The regulator's director of education and training said the assessment might be modularised to allow candidates more time to complete it.

'There would be two parts to the assessment,' added Brannan. 'There would be a knowledge test and a series of skills tests. The knowledge test would cover the sort of things students study in their law degree, GDL, or LPC. Once they felt they were ready to take that assessment, they could prepare themselves for the test.'

While the skills element would cover exams such as advocacy, research, legal writing, and drafting, it would not, however, be set at the pass level used by LPC providers. Instead the SRA test would assess a candidate's ability on the basis of having already reached the end of their training contract.

'We want to check that candidates could really go out into the real world and do a competent client interview,' remarked Brannan. 'We would expect candidates to have some real life experience of undertaking interviews under supervision, or writing letters, drafting documents, and so on.'

In theory, the new assessment would do away with the current 'tri-partite' stages of academic, professional, and workplace training currently imposed on law students.

'There might be opportunities for those to be integrated,' observed Brannan. 'The LPC elements might be able to be integrated into the law degree. The practical training might be able to be integrated into classroom teaching. That could suit some people better and improve the way law is taught.'

Brannan added: 'I'm always very struck that most law students will learn cases about contract law and three or four years later they might see a contract for the first time and then separately they learn how to sue on a contract. Potentially this gives the opportunity for those elements to be integrated better and potentially education and training to be improved.'

High standards

SRA board member Martin Coleman told SJ that the proposals were about ensuring the high standards expected of solicitors in England and Wales were maintained.

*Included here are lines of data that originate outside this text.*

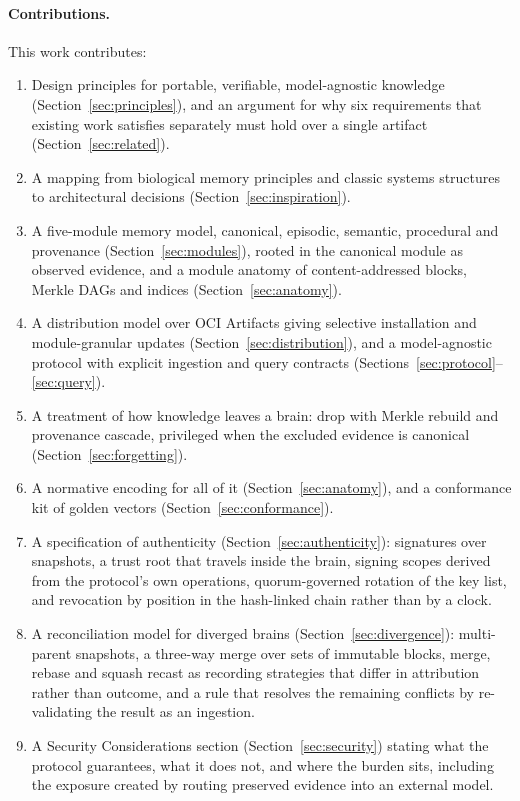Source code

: \documentclass[11pt,a4paper]{article}
\begin{document}
\paragraph{Contributions.}
This work contributes:
\begin{enumerate}[leftmargin=1.4em]
  \item Design principles for portable, verifiable, model-agnostic knowledge
  (Section~\ref{sec:principles}), and an argument for why six requirements that
  existing work satisfies separately must hold over a single artifact
  (Section~\ref{sec:related}).
  \item A mapping from biological memory principles and classic systems
  structures to architectural decisions (Section~\ref{sec:inspiration}).
  \item A five-module memory model, canonical, episodic, semantic, procedural
  and provenance (Section~\ref{sec:modules}), rooted in the canonical module as
  observed evidence, and a module anatomy of content-addressed blocks, Merkle
  DAGs and indices (Section~\ref{sec:anatomy}).
  \item A distribution model over OCI Artifacts giving selective installation
and module-granular updates (Section~\ref{sec:distribution}), and a
  model-agnostic protocol with explicit ingestion and query contracts
  (Sections~\ref{sec:protocol}--\ref{sec:query}).
  \item A treatment of how knowledge leaves a brain: drop with Merkle rebuild
and provenance cascade, privileged when the excluded evidence is canonical
(Section~\ref{sec:forgetting}). \item A normative encoding for all of it
(Section~\ref{sec:anatomy}), and a conformance kit of golden vectors
(Section~\ref{sec:conformance}).
  \item A specification of authenticity (Section~\ref{sec:authenticity}):
  signatures over snapshots, a trust root that travels inside the brain, signing
  scopes derived from the protocol's own operations, quorum-governed rotation of
  the key list, and revocation by position in the hash-linked chain rather than
  by a clock.
  \item A reconciliation model for diverged brains
  (Section~\ref{sec:divergence}): multi-parent snapshots, a three-way merge over
  sets of immutable blocks, merge, rebase and squash recast as recording
  strategies that differ in attribution rather than outcome, and a rule that
  resolves the remaining conflicts by re-validating the result as an ingestion.
  \item A Security Considerations section (Section~\ref{sec:security}) stating
  what the protocol guarantees, what it does not, and where the burden sits,
  including the exposure created by routing preserved evidence into an external
  model.
\end{enumerate}
\end{document}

'While we have many very good institutions offering law degrees and professional training, there is no standard basis on which to measure the quality of students who emerge from that process,' said Coleman.

'We know that some LPC providers have success rates in excess of 90 per cent, others are below 50 per cent. Some graduate law schools require A and A* for entry, others admit students with B, C, and D grades.'

The Higher Education Funding Council for England (HEFCE) has found that the current quality assessment system in higher education does not provide direct assurance about the standard of awards made to students or their comparability.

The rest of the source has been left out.